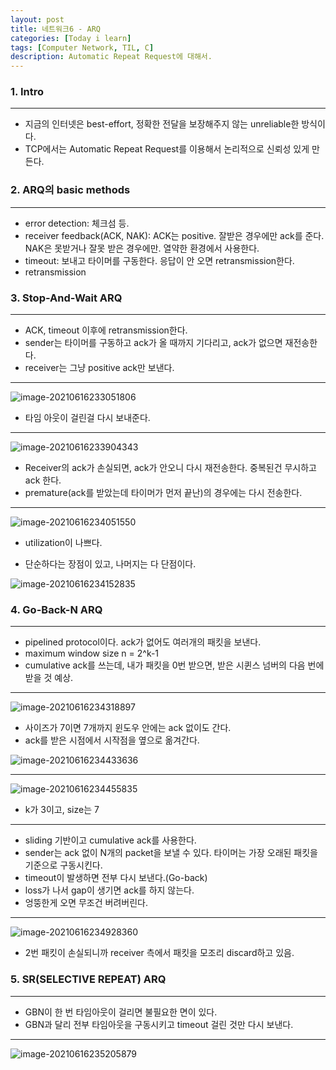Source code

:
 ```yaml
---
layout: post
title: 네트워크6 - ARQ
categories: [Today i learn]
tags: [Computer Network, TIL, C]
description: Automatic Repeat Request에 대해서.
---
```


### 1. Intro

---

- 지금의 인터넷은 best-effort, 정확한 전달을 보장해주지 않는 unreliable한 방식이다.
- TCP에서는 Automatic Repeat Request를 이용해서 논리적으로 신뢰성 있게 만든다.

### 2. ARQ의 basic methods

---

- error detection: 체크섬 등.
- receiver feedback(ACK, NAK): ACK는 positive. 잘받은 경우에만 ack를 준다. NAK은 못받거나 잘못 받은 경우에만. 열약한 환경에서 사용한다.
- timeout: 보내고 타이머를 구동한다. 응답이 안 오면 retransmission한다.
- retransmission

### 3. Stop-And-Wait ARQ

---

- ACK, timeout 이후에 retransmission한다.
- sender는 타이머를 구동하고 ack가 올 때까지 기다리고, ack가 없으면 재전송한다.
- receiver는 그냥 positive ack만 보낸다.

---

![image-20210616233051806](https://raw.githubusercontent.com/chunyunseo/ImageRepo/image/img/image-20210616233051806.png)

- 타임 아웃이 걸린걸 다시 보내준다.

---

![image-20210616233904343](https://raw.githubusercontent.com/chunyunseo/ImageRepo/image/img/image-20210616233904343.png)

- Receiver의 ack가 손실되면, ack가 안오니 다시 재전송한다. 중복된건 무시하고 ack 한다.
- premature(ack를 받았는데 타이머가 먼저 끝난)의 경우에는 다시 전송한다.

---

![image-20210616234051550](https://raw.githubusercontent.com/chunyunseo/ImageRepo/image/img/image-20210616234051550.png)

- utilization이 나쁘다.

- 단순하다는 장점이 있고, 나머지는 다 단점이다.

![image-20210616234152835](https://raw.githubusercontent.com/chunyunseo/ImageRepo/image/img/image-20210616234152835.png)

### 4. Go-Back-N ARQ

---

- pipelined protocol이다. ack가 없어도 여러개의 패킷을 보낸다.
- maximum window size n = 2^k-1
- cumulative ack를 쓰는데, 내가 패킷을 0번 받으면, 받은 시퀸스 넘버의 다음 번에 받을 것 예상.

---

![image-20210616234318897](https://raw.githubusercontent.com/chunyunseo/ImageRepo/image/img/image-20210616234318897.png)

- 사이즈가 7이면 7개까지 윈도우 안에는 ack 없이도 간다.
- ack를 받은 시점에서 시작점을 옆으로 옮겨간다.

![image-20210616234433636](https://raw.githubusercontent.com/chunyunseo/ImageRepo/image/img/image-20210616234433636.png)

---

![image-20210616234455835](https://raw.githubusercontent.com/chunyunseo/ImageRepo/image/img/image-20210616234455835.png)

- k가 3이고, size는 7

---

- sliding 기반이고 cumulative ack를 사용한다.
- sender는 ack 없이 N개의 packet을 보낼 수 있다. 타이머는 가장 오래된 패킷을 기준으로 구동시킨다.
- timeout이 발생하면 전부 다시 보낸다.(Go-back)
- loss가 나서 gap이 생기면 ack를 하지 않는다.
- 엉뚱한게 오면 무조건 버려버린다.

---

![image-20210616234928360](https://raw.githubusercontent.com/chunyunseo/ImageRepo/image/img/image-20210616234928360.png)

- 2번 패킷이 손실되니까 receiver 측에서 패킷을 모조리 discard하고 있음.



### 5. SR(SELECTIVE REPEAT) ARQ

---

- GBN이 한 번 타임아웃이 걸리면 불필요한 면이 있다.
- GBN과 달리 전부 타임아웃을 구동시키고 timeout 걸린 것만 다시 보낸다.

---

![image-20210616235205879](https://raw.githubusercontent.com/chunyunseo/ImageRepo/image/img/image-20210616235205879.png)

PROBLEM: What is needed is a word-for-word copy of the data above, free of any images.

RESPONSE TO THIS TASK:
Source code

:
 ```yaml
---
layout: post
title: 네트워크6 - ARQ
categories: [Today i learn]
tags: [Computer Network, TIL, C]
description: Automatic Repeat Request에 대해서.
---
```


### 1. Intro

---

- 지금의 인터넷은 best-effort, 정확한 전달을 보장해주지 않는 unreliable한 방식이다.
- TCP에서는 Automatic Repeat Request를 이용해서 논리적으로 신뢰성 있게 만든다.

### 2. ARQ의 basic methods

---

- error detection: 체크섬 등.
- receiver feedback(ACK, NAK): ACK는 positive. 잘받은 경우에만 ack를 준다. NAK은 못받거나 잘못 받은 경우에만. 열약한 환경에서 사용한다.
- timeout: 보내고 타이머를 구동한다. 응답이 안 오면 retransmission한다.
- retransmission

### 3. Stop-And-Wait ARQ

---

- ACK, timeout 이후에 retransmission한다.
- sender는 타이머를 구동하고 ack가 올 때까지 기다리고, ack가 없으면 재전송한다.
- receiver는 그냥 positive ack만 보낸다.

---

![image-20210616233051806](https://raw.githubusercontent.com/chunyunseo/ImageRepo/image/img/image-20210616233051806.png)

- 타임 아웃이 걸린걸 다시 보내준다.

---

![image-20210616233904343](https://raw.githubusercontent.com/chunyunseo/ImageRepo/image/img/image-20210616233904343.png)

- Receiver의 ack가 손실되면, ack가 안오니 다시 재전송한다. 중복된건 무시하고 ack 한다.
- premature(ack를 받았는데 타이머가 먼저 끝난)의 경우에는 다시 전송한다.

---

![image-20210616234051550](https://raw.githubusercontent.com/chunyunseo/ImageRepo/image/img/image-20210616234051550.png)

- utilization이 나쁘다.

- 단순하다는 장점이 있고, 나머지는 다 단점이다.

![image-20210616234152835](https://raw.githubusercontent.com/chunyunseo/ImageRepo/image/img/image-20210616234152835.png)

### 4. Go-Back-N ARQ

---

- pipelined protocol이다. ack가 없어도 여러개의 패킷을 보낸다.
- maximum window size n = 2^k-1
- cumulative ack를 쓰는데, 내가 패킷을 0번 받으면, 받은 시퀸스 넘버의 다음 번에 받을 것 예상.

---

![image-20210616234318897](https://raw.githubusercontent.com/chunyunseo/ImageRepo/image/img/image-20210616234318897.png)

- 사이즈가 7이면 7개까지 윈도우 안에는 ack 없이도 간다.
- ack를 받은 시점에서 시작점을 옆으로 옮겨간다.

![image-20210616234433636](https://raw.githubusercontent.com/chunyunseo/ImageRepo/image/img/image-20210616234433636.png)

---

![image-20210616234455835](https://raw.githubusercontent.com/chunyunseo/ImageRepo/image/img/image-20210616234455835.png)

- k가 3이고, size는 7

---

- sliding 기반이고 cumulative ack를 사용한다.
- sender는 ack 없이 N개의 packet을 보낼 수 있다. 타이머는 가장 오래된 패킷을 기준으로 구동시킨다.
- timeout이 발생하면 전부 다시 보낸다.(Go-back)
- loss가 나서 gap이 생기면 ack를 하지 않는다.
- 엉뚱한게 오면 무조건 버려버린다.

---

![image-20210616234928360](https://raw.githubusercontent.com/chunyunseo/ImageRepo/image/img/image-20210616234928360.png)

- 2번 패킷이 손실되니까 receiver 측에서 패킷을 모조리 discard하고 있음.



### 5. SR(SELECTIVE REPEAT) ARQ

---

- GBN이 한 번 타임아웃이 걸리면 불필요한 면이 있다.
- GBN과 달리 전부 타임아웃을 구동시키고 timeout 걸린 것만 다시 보낸다.

---

![image-20210616235205879](https://raw.githubusercontent.com/chunyunseo/ImageRepo/image/img/image-20210616235205879.png)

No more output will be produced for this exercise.